The work by Hayashi et al. (2020) also provides insight into the metabolic impacts of genetically manipulating the ERF genes. The authors profiled the metabolic outcomes in leaves overexpressing ERF189 and in roots of the ERF double knockout mutant. ERF189 overexpression resulted in increased nitrogen-containing metabolites, which were decreased in the knockout plants. The knockout plants are phenotypically normal; however, the metabolites are significantly altered in the roots, suggesting that the plant can compensate the genetic reprogramming.

This work is elegant and informative. It further affirms that ERF189/ERF199 in the ERF clusters are the primary regulators of nicotine biosynthesis. While it raises additional questions, some existing questions are still left unanswered. For instance, what then are the functions of other homologs in the cluster? They may participate in the regulation of ERF189 (Paul et al. 2020) or in other unrelated processes as some of them are strongly induced in response to salt stress (Kajikawa et al. 2017). In addition, overexpression of ERF189 apparently stunts growth, in contrast to heterologous overexpression of its ortholog, GAME9 (JRE4), in tobacco (Nakayasu et al. 2018).

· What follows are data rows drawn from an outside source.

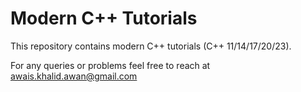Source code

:# Modern C++ Tutorials
This repository contains modern C++ tutorials (C++ 11/14/17/20/23).

For any queries or problems feel free to reach at awais.khalid.awan@gmail.com
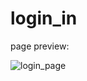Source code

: # login_in

page preview:

![login_page](https://github.com/Haripreeta/login_in/assets/109617328/b2f2a850-dbd4-40ed-952d-d2e94d5f22e2)
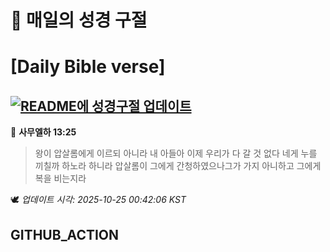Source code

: # 🙏 매일의 성경 구절
# [Daily Bible verse]
## [![README에 성경구절 업데이트](https://github.com/DONGSUKA/first_test/actions/workflows/update-readme-bible.yml/badge.svg)](https://github.com/DONGSUKA/first_test/actions/workflows/update-readme-bible.yml)
<!-- START_BIBLE_VERSE -->
📖 **사무엘하 13:25**
> 왕이 압살롬에게 이르되 아니라 내 아들아 이제 우리가 다 갈 것 없다 네게 누를 끼칠까 하노라 하니라 압살롬이 그에게 간청하였으나그가 가지 아니하고 그에게 복을 비는지라

🕊️ _업데이트 시각: 2025-10-25 00:42:06 KST_
  <!-- END_BIBLE_VERSE -->
## GITHUB_ACTION
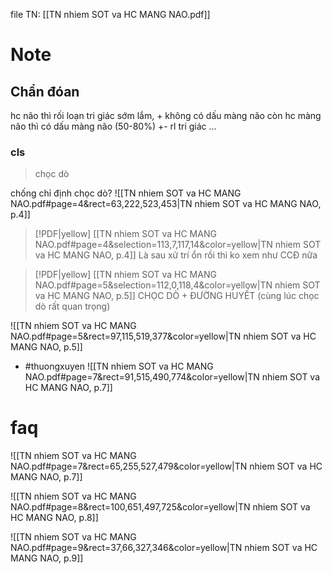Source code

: file TN: [[TN nhiem SOT va HC MANG NAO.pdf]]

# Note
## Chẩn đóan
hc não thì rối loạn tri giác sớm lắm, + không có dấu màng não
còn hc màng não thì có dấu màng não (50-80%) +- rl tri giác ...

### cls 
> chọc dò

chống chỉ định chọc dò?
![[TN nhiem SOT va HC MANG NAO.pdf#page=4&rect=63,222,523,453|TN nhiem SOT va HC MANG NAO, p.4]]

> [!PDF|yellow] [[TN nhiem SOT va HC MANG NAO.pdf#page=4&selection=113,7,117,14&color=yellow|TN nhiem SOT va HC MANG NAO, p.4]]
> Là sau xử trí ổn rồi thì ko xem như CCĐ nữa


> [!PDF|yellow] [[TN nhiem SOT va HC MANG NAO.pdf#page=5&selection=112,0,118,4&color=yellow|TN nhiem SOT va HC MANG NAO, p.5]]
> CHỌC DÒ + ĐƯỜNG HUYẾT (cùng lúc chọc dò rất quan trọng)

![[TN nhiem SOT va HC MANG NAO.pdf#page=5&rect=97,115,519,377&color=yellow|TN nhiem SOT va HC MANG NAO, p.5]]
* #thuongxuyen
  ![[TN nhiem SOT va HC MANG NAO.pdf#page=7&rect=91,515,490,774&color=yellow|TN nhiem SOT va HC MANG NAO, p.7]]
# faq
![[TN nhiem SOT va HC MANG NAO.pdf#page=7&rect=65,255,527,479&color=yellow|TN nhiem SOT va HC MANG NAO, p.7]]

![[TN nhiem SOT va HC MANG NAO.pdf#page=8&rect=100,651,497,725&color=yellow|TN nhiem SOT va HC MANG NAO, p.8]]

![[TN nhiem SOT va HC MANG NAO.pdf#page=9&rect=37,66,327,346&color=yellow|TN nhiem SOT va HC MANG NAO, p.9]]
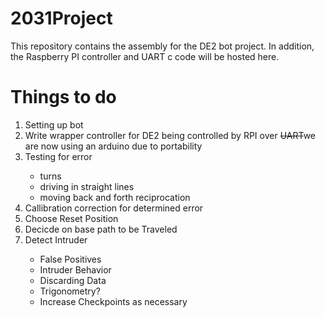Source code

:# 2031Project
This repository contains the assembly for the DE2 bot project.
In addition, the Raspberry PI controller and UART c code will 
be hosted here.
# Things to do
<ol>    
<li>Setting up bot </li>
<li>Write wrapper controller for DE2 being controlled by RPI over <s>UART</s>we are now using an arduino due to portability</li>
<li>Testing for error</li>

<ul>
<li>turns</li>
<li>driving in straight lines</li>
<li>moving back and forth reciprocation</li>
</ul>

<li>Callibration correction for determined error</li>
<li>Choose Reset Position</li>
<li>Decicde on base path to be Traveled</li>

<li>Detect Intruder</li>

<ul>
<li>False Positives</li>
<li>Intruder Behavior</li>
<li>Discarding Data</li>
<li>Trigonometry?</li>
<li>Increase Checkpoints as necessary</li>
</ul>
</ol>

Follow-up questions would thus concern the global impacts of ERF189 on both primary and secondary metabolism. Nonetheless, our understanding of TF clusters is still insufficient. Future investigations will include the evolution of TF clusters and the position of a cluster in the global gene regulatory network. How do signal transduction cascades respond to developmental and environmental cues to differentially regulate the members of a TF cluster? Furthermore, by comparison, ERF clusters have been studied more extensively than others, e.g. those formed by MYB or bHLH TFs. Do the evolutionary and functional characteristics of ERF clusters, such as distinct functions of individual TFs in a cluster and intra-cluster regulation, also hold true for other TF clusters? The current explosion of whole-genome sequencing information will no doubt accelerate the discovery of new TF clusters. The results from this publication and other related recent advancements have put spotlights on the gene regulatory hubs consisting of TF clusters.

Disclosures

The authors have no conflicts of interest to declare.